Analysis of Variance
Source DF Sum of
Squares
Mean
Square
F Value Pr > F
Model 3 656.27095 218.75698 30.27 <.0001
Error 27 195.11060 7.22632    
Corrected Total 30 851.38154      

Root MSE 2.68818 R-Square 0.7708
Dependent Mean 47.37581 Adj R-Sq 0.7454
Coeff Var 5.67416    

Parameter Estimates
Variable DF Parameter
Estimate
Standard
Error
t Value Pr > |t|
Intercept 1 93.12615 7.55916 12.32 <.0001
RunTime 1 -3.14039 0.36738 -8.55 <.0001
Age 1 -0.17388 0.09955 -1.75 0.0921
Weight 1 -0.05444 0.06181 -0.88 0.3862

The following example uses the saved crossproducts matrix:

proc reg data=fitness outsscp=sscp noprint;
   model Oxygen=RunTime Age Weight RunPulse MaxPulse RestPulse;
proc print data=sscp;
proc reg data=sscp;
   model Oxygen=RunTime Age Weight;
run;

First, all variables are used to fit the data and create the SSCP data set. Figure 76.16 shows the PROC PRINT display of the SSCP data set. The SSCP data set is then used as the input data set for PROC REG, and a reduced model is fit to the data.

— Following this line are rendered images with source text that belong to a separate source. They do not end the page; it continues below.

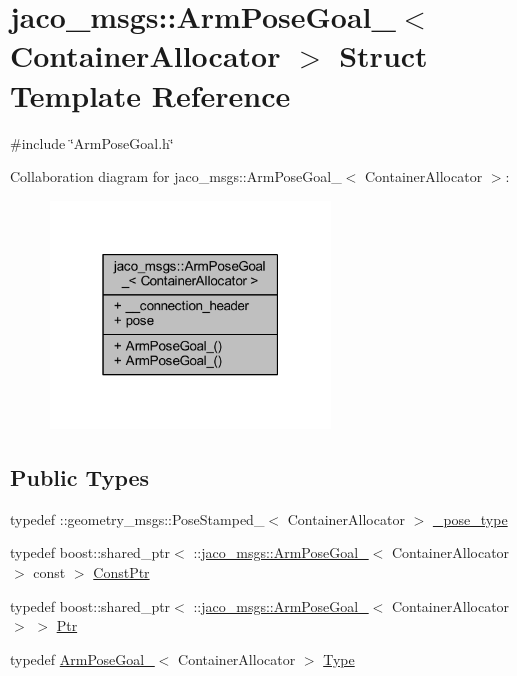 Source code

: \hypertarget{structjaco__msgs_1_1ArmPoseGoal__}{}\section{jaco\+\_\+msgs\+:\+:Arm\+Pose\+Goal\+\_\+$<$ Container\+Allocator $>$ Struct Template Reference}
\label{structjaco__msgs_1_1ArmPoseGoal__}


{\ttfamily \#include \char`\"{}Arm\+Pose\+Goal.\+h\char`\"{}}



Collaboration diagram for jaco\+\_\+msgs\+:\+:Arm\+Pose\+Goal\+\_\+$<$ Container\+Allocator $>$\+:
\nopagebreak
\begin{figure}[H]
\begin{center}
\leavevmode
\includegraphics[width=211pt]{d3/dc7/structjaco__msgs_1_1ArmPoseGoal____coll__graph}
\end{center}
\end{figure}
\subsection*{Public Types}
\begin{DoxyCompactItemize}
\item 
typedef \+::geometry\+\_\+msgs\+::\+Pose\+Stamped\+\_\+$<$ Container\+Allocator $>$ \hyperlink{structjaco__msgs_1_1ArmPoseGoal___a000eb0e79cdb7de7c51bac91709ffae0}{\+\_\+pose\+\_\+type}
\item 
typedef boost\+::shared\+\_\+ptr$<$ \+::\hyperlink{structjaco__msgs_1_1ArmPoseGoal__}{jaco\+\_\+msgs\+::\+Arm\+Pose\+Goal\+\_\+}$<$ Container\+Allocator $>$ const  $>$ \hyperlink{structjaco__msgs_1_1ArmPoseGoal___a54d5a329b1a740ee3922d9b43646d1ba}{Const\+Ptr}
\item 
typedef boost\+::shared\+\_\+ptr$<$ \+::\hyperlink{structjaco__msgs_1_1ArmPoseGoal__}{jaco\+\_\+msgs\+::\+Arm\+Pose\+Goal\+\_\+}$<$ Container\+Allocator $>$ $>$ \hyperlink{structjaco__msgs_1_1ArmPoseGoal___ad71d8fe47f303b9e2b8c0e8025424521}{Ptr}
\item 
typedef \hyperlink{structjaco__msgs_1_1ArmPoseGoal__}{Arm\+Pose\+Goal\+\_\+}$<$ Container\+Allocator $>$ \hyperlink{structjaco__msgs_1_1ArmPoseGoal___a3eb2f7692263577184c3ae57546c0ca4}{Type}
\end{DoxyCompactItemize}
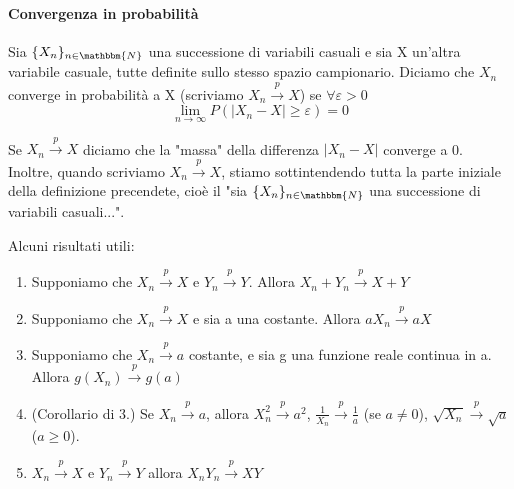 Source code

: \paragraph{Convergenza in probabilità}
\begin{definizione}

Sia $\{X_n\}_{n\in\mathbbm{N}}$ una successione di variabili casuali e 
sia X un'altra variabile casuale, tutte definite sullo stesso spazio campionario.
Diciamo che $X_n$ converge in probabilità a X (scriviamo $X_n\stackrel{p}{\rightarrow}X$) se $\forall\varepsilon>0$ $$\lim_{n \rightarrow\infty} P(|X_n-X|\geq\varepsilon)=0$$
\end{definizione}
\begin{oss}
Se $X_n\stackrel{p}{\rightarrow}X$ diciamo che la "massa" della differenza $|X_n-X|$ converge a 0.
Inoltre, quando scriviamo $X_n\stackrel{p}{\rightarrow}X$, stiamo sottintendendo tutta la parte iniziale della definizione precendete, cioè il "sia $\{X_n\}_{n\in\mathbbm{N}}$ una successione di variabili casuali...".
\end{oss}
\begin{teo} Alcuni risultati utili: 

\begin{enumerate}
\item Supponiamo che  $X_n\stackrel{p}{\rightarrow}X$ e  $Y_n\stackrel{p}{\rightarrow}Y$. Allora  $X_n+Y_n\stackrel{p}{\rightarrow}X+Y$
\item Supponiamo che $X_n\stackrel{p}{\rightarrow}X$ e sia a una costante. Allora $aX_n\stackrel{p}{\rightarrow}aX$ 
\item Supponiamo che  $X_n\stackrel{p}{\rightarrow}a$ costante, e sia g una funzione reale continua in a. Allora  $g(X_n)\stackrel{p}{\rightarrow}g(a)$
\item (Corollario di 3.) Se $X_n\stackrel{p}{\rightarrow}a$, allora $X_n^2\stackrel{p}{\rightarrow}a^2$, $\frac{1}{X_n}\stackrel{p}{\rightarrow}\frac{1}{a}$ (se $a\neq0$), $\sqrt{X_n}\stackrel{p}{\rightarrow}\sqrt{a}$ ($a\geq0$).
\item $X_n\stackrel{p}{\rightarrow}X$ e $Y_n\stackrel{p}{\rightarrow}Y$ allora $X_nY_n\stackrel{p}{\rightarrow}XY$
\end{enumerate}
\end{teo}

Figure 76.16 TYPE=SSCP Data Set Created by PROC REG
Obs _TYPE_ _NAME_ Intercept RunTime Age Weight RunPulse MaxPulse RestPulse Oxygen
1 SSCP Intercept 31.00 328.17 1478.00 2400.78 5259.00 5387.00 1657.00 1468.65
2 SSCP RunTime 328.17 3531.80 15687.24 25464.71 55806.29 57113.72 17684.05 15356.14
3 SSCP Age 1478.00 15687.24 71282.00 114158.90 250194.00 256218.00 78806.00 69767.75
4 SSCP Weight 2400.78 25464.71 114158.90 188008.20 407745.67 417764.62 128409.28 113522.26
5 SSCP RunPulse 5259.00 55806.29 250194.00 407745.67 895317.00 916499.00 281928.00 248497.31
6 SSCP MaxPulse 5387.00 57113.72 256218.00 417764.62 916499.00 938641.00 288583.00 254866.75
7 SSCP RestPulse 1657.00 17684.05 78806.00 128409.28 281928.00 288583.00 90311.00 78015.41
8 SSCP Oxygen 1468.65 15356.14 69767.75 113522.26 248497.31 254866.75 78015.41 70429.86
9 N   31.00 31.00 31.00 31.00 31.00 31.00 31.00 31.00

Figure 76.17 also shows the PROC REG results for the reduced model. (For the PROC REG results for the full model, see Figure 76.29.)

Figure 76.17 Regression on TYPE=SSCP Data Set
The REG Procedure
Model: MODEL1
Dependent Variable: Oxygen

Analysis of Variance
Source DF Sum of
Squares
Mean
Square
F Value Pr > F
Model 3 656.27095 218.75698 30.27 <.0001
Error 27 195.11060 7.22632    
Corrected Total 30 851.38154      

Root MSE 2.68818 R-Square 0.7708
Dependent Mean 47.37581 Adj R-Sq 0.7454
Coeff Var 5.67416    

Parameter Estimates
Variable DF Parameter
Estimate
Standard
Error
t Value Pr > |t|
Intercept 1 93.12615 7.55916 12.32 <.0001
RunTime 1 -3.14039 0.36738 -8.55 <.0001
Age 1 -0.17388 0.09955 -1.75 0.0921
Weight 1 -0.05444 0.06181 -0.88 0.3862

In the preceding example, the TYPE= data set option is not required since PROC REG sets the OUTSSCP= data set to TYPE=SSCP.